Those are powerful words considering Abayisenga lost his mother to the Rwandan genocide back in 1994.
A few years later, he lost his father too.
Despite being orphaned at such a young age, Norbert believes that evil has succumbed to hope in his native Rwanda.
“But also learn from being humble, forgiveness and all that stuff from Rwanda and how we can move from nothing to something,” Abayisenga said.
He won’t be alone now that he’s spending his second year so far from his native Africa. This fall a second Rwandan student joined him on the St. Olaf campus.
Halima Ingabire settled in to her new college dorm with the help of her newly found friends.
Inside her dorm room, one of her friends suggests, “Halima, you should put posters up in your room.” “Yes, I should but I don’t get time,” Ingabire agrees.
Between classes and the culture shock, Ingabire is incredibly grateful for the chance to grow in such a peaceful and engaging setting. She has quickly embraced why Americans devote a day for giving thanks for what they have.
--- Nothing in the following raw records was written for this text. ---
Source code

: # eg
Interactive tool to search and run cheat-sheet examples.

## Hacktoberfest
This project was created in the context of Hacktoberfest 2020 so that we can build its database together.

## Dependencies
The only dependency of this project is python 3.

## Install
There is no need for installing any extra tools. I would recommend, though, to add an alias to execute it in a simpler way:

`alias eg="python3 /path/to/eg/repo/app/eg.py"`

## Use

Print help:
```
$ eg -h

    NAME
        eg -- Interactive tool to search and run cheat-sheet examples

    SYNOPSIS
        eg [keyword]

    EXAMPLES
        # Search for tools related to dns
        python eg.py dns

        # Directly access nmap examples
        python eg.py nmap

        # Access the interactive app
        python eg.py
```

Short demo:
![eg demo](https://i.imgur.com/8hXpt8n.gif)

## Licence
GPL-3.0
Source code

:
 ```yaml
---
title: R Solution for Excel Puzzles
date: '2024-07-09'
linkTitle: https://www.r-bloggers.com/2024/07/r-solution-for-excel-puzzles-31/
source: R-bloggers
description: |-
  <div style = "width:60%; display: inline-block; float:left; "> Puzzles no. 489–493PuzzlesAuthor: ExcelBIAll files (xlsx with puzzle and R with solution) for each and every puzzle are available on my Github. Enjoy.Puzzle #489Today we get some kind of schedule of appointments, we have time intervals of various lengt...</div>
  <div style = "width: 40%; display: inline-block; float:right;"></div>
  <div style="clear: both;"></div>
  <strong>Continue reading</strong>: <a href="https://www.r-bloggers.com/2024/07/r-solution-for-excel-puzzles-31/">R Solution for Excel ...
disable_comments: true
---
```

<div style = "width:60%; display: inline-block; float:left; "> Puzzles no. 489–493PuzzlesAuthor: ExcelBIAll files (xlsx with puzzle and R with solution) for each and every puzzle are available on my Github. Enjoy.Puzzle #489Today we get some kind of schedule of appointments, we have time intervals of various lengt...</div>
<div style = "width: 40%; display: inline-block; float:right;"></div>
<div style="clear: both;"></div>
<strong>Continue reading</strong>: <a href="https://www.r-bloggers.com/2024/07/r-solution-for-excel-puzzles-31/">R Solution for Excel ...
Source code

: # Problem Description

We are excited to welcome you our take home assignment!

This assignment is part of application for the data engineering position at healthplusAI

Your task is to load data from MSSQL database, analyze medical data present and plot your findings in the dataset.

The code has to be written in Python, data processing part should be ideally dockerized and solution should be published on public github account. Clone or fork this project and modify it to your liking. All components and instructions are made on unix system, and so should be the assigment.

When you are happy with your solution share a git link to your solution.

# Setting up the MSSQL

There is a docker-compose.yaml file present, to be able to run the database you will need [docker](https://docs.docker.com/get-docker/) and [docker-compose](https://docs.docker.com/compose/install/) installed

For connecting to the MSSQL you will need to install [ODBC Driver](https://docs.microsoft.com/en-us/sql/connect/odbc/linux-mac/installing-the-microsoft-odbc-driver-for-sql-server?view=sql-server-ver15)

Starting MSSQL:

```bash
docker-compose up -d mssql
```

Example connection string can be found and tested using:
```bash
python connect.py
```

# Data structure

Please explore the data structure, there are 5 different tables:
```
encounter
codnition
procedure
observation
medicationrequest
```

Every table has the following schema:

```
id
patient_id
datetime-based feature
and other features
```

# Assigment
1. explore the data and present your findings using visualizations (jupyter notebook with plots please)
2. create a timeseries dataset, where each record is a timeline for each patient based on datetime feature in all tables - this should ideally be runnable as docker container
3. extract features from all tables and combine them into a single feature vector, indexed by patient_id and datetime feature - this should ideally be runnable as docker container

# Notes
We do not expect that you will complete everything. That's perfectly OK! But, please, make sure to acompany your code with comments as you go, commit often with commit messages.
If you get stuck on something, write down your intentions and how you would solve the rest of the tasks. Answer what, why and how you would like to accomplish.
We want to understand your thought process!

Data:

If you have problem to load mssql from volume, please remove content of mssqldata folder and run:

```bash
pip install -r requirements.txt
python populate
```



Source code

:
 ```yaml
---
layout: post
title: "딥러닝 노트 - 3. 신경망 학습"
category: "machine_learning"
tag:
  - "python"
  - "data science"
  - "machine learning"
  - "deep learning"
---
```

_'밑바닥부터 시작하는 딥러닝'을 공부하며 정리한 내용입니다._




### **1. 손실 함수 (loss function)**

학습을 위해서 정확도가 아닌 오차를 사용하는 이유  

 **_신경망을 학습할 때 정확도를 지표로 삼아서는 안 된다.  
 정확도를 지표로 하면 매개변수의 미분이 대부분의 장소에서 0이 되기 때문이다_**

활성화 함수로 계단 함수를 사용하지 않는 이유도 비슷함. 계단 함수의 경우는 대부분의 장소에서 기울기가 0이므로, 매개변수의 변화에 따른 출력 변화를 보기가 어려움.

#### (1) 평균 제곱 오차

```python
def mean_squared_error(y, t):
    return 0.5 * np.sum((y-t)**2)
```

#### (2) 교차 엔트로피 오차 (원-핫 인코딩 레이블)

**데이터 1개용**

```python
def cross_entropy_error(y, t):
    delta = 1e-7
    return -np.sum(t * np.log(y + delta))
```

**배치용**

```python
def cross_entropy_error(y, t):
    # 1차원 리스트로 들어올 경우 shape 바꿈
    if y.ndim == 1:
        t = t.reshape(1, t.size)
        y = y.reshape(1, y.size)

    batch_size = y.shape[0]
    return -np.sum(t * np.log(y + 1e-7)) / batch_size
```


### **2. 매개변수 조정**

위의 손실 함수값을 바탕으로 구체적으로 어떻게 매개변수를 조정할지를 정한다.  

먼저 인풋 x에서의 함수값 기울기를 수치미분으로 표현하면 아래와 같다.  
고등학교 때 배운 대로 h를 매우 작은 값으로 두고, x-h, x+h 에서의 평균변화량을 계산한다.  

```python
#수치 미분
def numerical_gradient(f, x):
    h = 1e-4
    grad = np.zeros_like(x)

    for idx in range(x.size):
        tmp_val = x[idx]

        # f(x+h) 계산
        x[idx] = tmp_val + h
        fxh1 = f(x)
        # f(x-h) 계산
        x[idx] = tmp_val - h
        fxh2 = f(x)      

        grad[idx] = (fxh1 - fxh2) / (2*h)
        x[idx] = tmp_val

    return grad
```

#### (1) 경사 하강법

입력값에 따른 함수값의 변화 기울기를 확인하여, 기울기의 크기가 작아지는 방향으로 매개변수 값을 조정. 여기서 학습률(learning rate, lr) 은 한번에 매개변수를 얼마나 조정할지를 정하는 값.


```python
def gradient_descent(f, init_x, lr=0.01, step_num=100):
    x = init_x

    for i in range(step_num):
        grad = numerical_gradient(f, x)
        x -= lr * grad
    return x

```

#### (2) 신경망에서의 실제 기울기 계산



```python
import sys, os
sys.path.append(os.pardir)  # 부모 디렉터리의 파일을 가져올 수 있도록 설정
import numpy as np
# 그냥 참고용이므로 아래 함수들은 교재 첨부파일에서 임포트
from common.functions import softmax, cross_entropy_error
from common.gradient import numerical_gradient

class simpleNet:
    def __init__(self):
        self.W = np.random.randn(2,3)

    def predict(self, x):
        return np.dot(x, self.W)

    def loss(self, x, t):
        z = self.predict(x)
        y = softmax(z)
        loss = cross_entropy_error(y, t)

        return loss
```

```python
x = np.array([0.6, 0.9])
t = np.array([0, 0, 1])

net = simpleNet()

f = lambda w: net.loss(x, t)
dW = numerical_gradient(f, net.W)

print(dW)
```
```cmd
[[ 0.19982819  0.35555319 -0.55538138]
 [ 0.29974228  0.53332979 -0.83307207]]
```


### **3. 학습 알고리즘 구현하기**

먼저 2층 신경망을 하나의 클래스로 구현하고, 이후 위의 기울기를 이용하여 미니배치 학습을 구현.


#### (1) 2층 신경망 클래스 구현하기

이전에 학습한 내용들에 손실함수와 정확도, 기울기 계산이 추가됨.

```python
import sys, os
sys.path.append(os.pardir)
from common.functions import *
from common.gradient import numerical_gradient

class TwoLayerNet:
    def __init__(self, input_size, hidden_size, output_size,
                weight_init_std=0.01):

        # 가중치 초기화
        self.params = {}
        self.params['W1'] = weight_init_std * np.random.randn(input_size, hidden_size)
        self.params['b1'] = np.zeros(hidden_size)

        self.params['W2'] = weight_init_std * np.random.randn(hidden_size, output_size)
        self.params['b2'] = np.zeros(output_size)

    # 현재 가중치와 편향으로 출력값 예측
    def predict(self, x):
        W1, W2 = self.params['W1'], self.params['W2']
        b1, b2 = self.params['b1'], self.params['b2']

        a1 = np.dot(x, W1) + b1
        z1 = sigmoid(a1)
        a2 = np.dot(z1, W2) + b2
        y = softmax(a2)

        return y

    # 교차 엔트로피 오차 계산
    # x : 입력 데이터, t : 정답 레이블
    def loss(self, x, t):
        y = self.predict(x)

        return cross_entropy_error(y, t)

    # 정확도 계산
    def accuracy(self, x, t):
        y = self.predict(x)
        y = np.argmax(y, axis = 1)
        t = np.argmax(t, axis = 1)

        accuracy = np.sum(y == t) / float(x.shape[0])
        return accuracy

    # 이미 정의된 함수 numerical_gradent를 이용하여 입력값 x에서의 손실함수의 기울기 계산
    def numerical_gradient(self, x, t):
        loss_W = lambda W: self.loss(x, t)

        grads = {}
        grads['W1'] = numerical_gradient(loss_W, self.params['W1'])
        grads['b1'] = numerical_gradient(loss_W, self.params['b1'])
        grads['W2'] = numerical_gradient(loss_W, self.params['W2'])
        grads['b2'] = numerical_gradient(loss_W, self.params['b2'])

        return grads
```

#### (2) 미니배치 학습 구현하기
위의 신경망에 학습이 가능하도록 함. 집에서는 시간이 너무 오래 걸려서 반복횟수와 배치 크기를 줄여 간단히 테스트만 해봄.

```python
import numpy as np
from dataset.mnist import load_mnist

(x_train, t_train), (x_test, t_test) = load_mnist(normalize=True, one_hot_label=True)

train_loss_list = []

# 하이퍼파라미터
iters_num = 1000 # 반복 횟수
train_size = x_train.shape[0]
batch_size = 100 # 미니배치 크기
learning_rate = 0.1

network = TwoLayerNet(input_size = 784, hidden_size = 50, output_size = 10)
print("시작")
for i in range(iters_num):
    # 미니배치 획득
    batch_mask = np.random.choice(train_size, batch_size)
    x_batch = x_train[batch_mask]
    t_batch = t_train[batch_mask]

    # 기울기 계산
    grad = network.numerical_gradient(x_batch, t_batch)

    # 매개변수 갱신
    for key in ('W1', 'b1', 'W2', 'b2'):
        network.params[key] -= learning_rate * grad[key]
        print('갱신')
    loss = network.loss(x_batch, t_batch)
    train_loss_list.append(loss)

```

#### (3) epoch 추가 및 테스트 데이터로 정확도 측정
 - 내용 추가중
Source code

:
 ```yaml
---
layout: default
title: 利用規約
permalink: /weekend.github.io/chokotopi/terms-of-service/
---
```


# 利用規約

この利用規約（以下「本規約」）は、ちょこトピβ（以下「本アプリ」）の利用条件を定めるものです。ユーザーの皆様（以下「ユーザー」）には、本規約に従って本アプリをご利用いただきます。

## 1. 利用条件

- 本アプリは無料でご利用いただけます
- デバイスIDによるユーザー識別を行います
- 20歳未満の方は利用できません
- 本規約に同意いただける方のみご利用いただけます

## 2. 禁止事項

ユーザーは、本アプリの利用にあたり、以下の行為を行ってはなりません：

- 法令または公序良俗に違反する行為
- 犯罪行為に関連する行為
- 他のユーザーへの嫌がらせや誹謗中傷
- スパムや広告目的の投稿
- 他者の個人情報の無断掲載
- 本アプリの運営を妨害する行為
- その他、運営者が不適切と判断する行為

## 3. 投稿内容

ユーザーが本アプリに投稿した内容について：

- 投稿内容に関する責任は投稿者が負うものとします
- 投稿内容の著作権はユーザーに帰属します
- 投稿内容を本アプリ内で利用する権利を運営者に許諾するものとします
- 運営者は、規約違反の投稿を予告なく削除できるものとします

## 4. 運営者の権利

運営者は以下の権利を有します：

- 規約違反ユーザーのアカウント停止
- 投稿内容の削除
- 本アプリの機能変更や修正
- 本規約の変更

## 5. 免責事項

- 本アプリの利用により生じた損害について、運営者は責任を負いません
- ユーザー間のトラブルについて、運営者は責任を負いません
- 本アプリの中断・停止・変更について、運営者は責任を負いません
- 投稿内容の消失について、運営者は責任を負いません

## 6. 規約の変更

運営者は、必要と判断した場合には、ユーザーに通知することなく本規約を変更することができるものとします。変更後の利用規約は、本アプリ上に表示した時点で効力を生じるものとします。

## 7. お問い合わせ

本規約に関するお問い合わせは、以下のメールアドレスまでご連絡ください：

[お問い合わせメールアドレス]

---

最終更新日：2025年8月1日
“Thanking God for the people around because I feel like I have family here,” Ingabire said.
A family that’s helping her embrace new cultures and customs, like her first ever birthday cake, first attempt to ride a bike and her first experience at the Mall of America.
Then, just weeks into the school year, she and Abayisenga received a surprise visitor from back home.
It was their Bishop, from the Sonrise school they both attended in Rwanda.
“It brings tears to my eyes,” Dr. Laurent Mbanda said.
Mbanda had come to Minnesota so see how his two standout students were adjusting to college life. But also, he was here to extend heartfelt thank St. Olaf for the student’s incredible opportunity.
“For these kids it has opened a door. And it is not just a contribution to these kids, but a contribution to the nation as a whole,” Mbanda said.
But for Abayisenga and Ingabire, the gift of education is balanced by what they give back by bringing to campus a richer and deeper culture of understanding.
“Because they’re grateful, we’re grateful to be a part of their life as well.” Michael Kyle, St. Olaf Dean, said.
But when questions turn to the terrible period in each of their lives, Ingabire pauses and covers her eyes.
It is painfully obvious that lives forged by tragedy are never fully healed.
“One second,” she says.
Ingabire breaks down at the thought of the hundreds of thousands of lives lost in Rwanda’s civil war two decades ago. It seems too personal to ask such a difficult question.
Yet, she and Abayisenga both know that their friends will ask questions about the genocide.
“It still hurts. It’s history that never leaves our hearts,” she explains.
But Ingabire smiles when the subject turns to Thanksgiving. She knows that this is a day to give thanks for the road ahead.
Ingabire and Abayisenga are living proof to all mankind that the worst adversity is no match for raw human desire.
“It’s a good time to have a word and say thank you for your support and yea,” Abayisenga beams.
“I do have a lot of things to thank for, but mostly it’s my opportunity to be here!” Ingabire said.